Opinion
No. 19-CV-7834 (KMK)
02-12-2020
ORDER
:
Plaintiff Anthony F. Debellis ("Plaintiff") brings this pro se Action under 42 U.S.C. § 1983, alleging that on August 30, 2018, he was involved in a car accident while driving his neighbor's car, and Defendants Daniel Dworkin ("Dworkin") and Stephen Schmoke ("Schmoke"), police officers who responded to the scene, illegally recorded Plaintiff on a "secret device" and arrested Plaintiff for possession of stolen property and driving under the influence. (See Am. Compl. 5 (Dkt. No. 13).) Plaintiff alleges that Defendants Michael Nagle ("Nagle") and Michael Russo ("Russo"), both police detectives, then "coer[c]ed" his neighbor, who lent Plaintiff the allegedly stolen car, to file charges, and Defendants Patricia Rau ("Rau"), Brianne Smith ("Smith"), McKenzie Ferguson ("Ferguson"), and Larry Glasser ("Glasser"), all Assistant District Attorneys ("ADAs"), pursued the allegedly false charges. (Id. at 6.) According to Plaintiff, Dworkin and Schmoke lied under oath at trial. (Id. at 5-6.) Plaintiff states that he was eventually acquitted of grand larceny, and the possession charges against him were dropped. (Id. at 5.) Plaintiff primarily seeks compensatory relief. (Id. at 6.) By Order dated October 9, 2019, the Court granted Plaintiff's request to proceed without prepayment of fees, that is, in forma pauperis. (Dkt. No. 9.)
Plaintiff's Amended Complaint does not include consistently numbered pages. Thus, the Court refers to the ECF page numbers at the top of the page to avoid confusion.

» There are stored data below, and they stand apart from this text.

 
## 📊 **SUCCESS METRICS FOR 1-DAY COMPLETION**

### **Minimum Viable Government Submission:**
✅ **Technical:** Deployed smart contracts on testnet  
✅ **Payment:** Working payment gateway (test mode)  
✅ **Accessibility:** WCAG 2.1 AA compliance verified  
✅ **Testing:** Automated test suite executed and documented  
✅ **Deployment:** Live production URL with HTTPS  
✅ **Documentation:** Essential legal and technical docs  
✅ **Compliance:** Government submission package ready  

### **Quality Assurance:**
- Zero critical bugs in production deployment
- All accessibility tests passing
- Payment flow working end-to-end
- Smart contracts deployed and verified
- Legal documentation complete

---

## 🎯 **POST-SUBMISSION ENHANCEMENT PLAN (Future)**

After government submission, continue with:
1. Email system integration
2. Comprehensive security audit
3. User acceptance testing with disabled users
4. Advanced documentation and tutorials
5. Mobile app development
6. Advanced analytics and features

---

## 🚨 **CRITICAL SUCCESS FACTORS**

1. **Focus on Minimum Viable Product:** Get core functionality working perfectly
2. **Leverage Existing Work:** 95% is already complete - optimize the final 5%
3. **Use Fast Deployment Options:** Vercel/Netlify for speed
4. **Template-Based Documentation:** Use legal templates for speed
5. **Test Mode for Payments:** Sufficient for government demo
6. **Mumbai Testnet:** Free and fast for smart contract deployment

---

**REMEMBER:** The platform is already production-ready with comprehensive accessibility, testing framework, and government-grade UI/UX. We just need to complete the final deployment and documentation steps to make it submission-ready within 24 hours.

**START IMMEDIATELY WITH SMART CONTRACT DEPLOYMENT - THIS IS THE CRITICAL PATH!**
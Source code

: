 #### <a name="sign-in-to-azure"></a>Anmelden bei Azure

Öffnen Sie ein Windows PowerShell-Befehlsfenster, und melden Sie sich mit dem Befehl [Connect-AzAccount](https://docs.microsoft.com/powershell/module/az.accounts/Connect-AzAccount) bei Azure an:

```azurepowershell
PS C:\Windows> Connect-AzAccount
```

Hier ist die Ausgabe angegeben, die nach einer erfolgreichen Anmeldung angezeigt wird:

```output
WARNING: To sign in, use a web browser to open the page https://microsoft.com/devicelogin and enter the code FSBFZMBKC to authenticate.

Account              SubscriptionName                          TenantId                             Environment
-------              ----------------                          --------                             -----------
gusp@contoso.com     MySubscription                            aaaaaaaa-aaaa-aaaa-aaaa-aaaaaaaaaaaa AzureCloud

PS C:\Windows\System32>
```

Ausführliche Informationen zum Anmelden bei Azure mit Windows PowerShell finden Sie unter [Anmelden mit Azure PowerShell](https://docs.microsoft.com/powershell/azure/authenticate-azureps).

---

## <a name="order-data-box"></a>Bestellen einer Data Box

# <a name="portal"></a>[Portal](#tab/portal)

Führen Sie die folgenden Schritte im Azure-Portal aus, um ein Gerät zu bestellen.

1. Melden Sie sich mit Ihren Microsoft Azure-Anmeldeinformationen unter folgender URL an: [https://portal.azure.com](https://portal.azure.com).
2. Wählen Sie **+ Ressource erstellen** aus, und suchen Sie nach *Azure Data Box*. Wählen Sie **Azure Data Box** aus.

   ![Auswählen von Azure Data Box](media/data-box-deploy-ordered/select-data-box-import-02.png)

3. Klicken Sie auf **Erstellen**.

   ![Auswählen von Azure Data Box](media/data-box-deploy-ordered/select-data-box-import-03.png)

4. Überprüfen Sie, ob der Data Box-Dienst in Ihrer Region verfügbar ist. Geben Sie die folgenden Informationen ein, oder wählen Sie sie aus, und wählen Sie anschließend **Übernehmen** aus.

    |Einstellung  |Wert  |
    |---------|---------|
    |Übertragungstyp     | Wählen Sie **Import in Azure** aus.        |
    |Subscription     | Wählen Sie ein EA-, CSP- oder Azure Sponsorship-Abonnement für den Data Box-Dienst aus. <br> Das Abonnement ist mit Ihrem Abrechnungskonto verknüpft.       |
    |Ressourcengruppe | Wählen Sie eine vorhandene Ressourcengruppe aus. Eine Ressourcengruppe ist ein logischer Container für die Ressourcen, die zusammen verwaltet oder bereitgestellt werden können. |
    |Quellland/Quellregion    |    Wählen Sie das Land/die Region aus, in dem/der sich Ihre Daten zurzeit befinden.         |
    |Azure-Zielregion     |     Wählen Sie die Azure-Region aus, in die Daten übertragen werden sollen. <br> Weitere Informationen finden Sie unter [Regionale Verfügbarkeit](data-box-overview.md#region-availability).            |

On October 11, 2019, the Court issued an Order directing Plaintiff to file an Amended Complaint that set forth the personal involvement of each named Defendant and that alleged facts supporting Plaintiff's false arrest and malicious prosecution claims. (See Oct. 11, 2019 Order (Dkt. No. 11).) The Court also dismissed Plaintiff's claims against Rau, Glasser, Smith, Ferguson, and Joanne Massing, Plaintiff's neighbor. (See id.)
On December 6, 2019, Plaintiff filed an application for pro bono counsel (the "Application"). (See Pl.'s Application for Appointment of Pro Bono Counsel ("Appl.") (Dkt. No. 12)), and on December 30, 2019, he filed an Amended Complaint pursuant to the Court's October 11, 2019 Order, (Am. Compl.). Plaintiff's Amended Complaint named as Defendants New York State, Putnam County, Nagle, Russo, Dworkin, Schmoke, Rau, Glasser, Smith, and Ferguson. (See id.) On January 29, 2020, the Court issued an Order of Service with respect to Putnam County, Russo, Nagle, Dworkin, and Schmoke. (See Jan. 29, 2020 Order 4-6 (Dkt. No. 17).) The Court also directed Plaintiff to show cause, by March 2, 2020, as to why his claims against New York State, Smith, Ferguson, Rau, and Glasser should not be dismissed for failure to state a claim. (See id. at 3-4.) This Order did not address Plaintiff's request that the Court appoint pro bono counsel on his behalf. For the following reasons, Plaintiff's request is denied without prejudice.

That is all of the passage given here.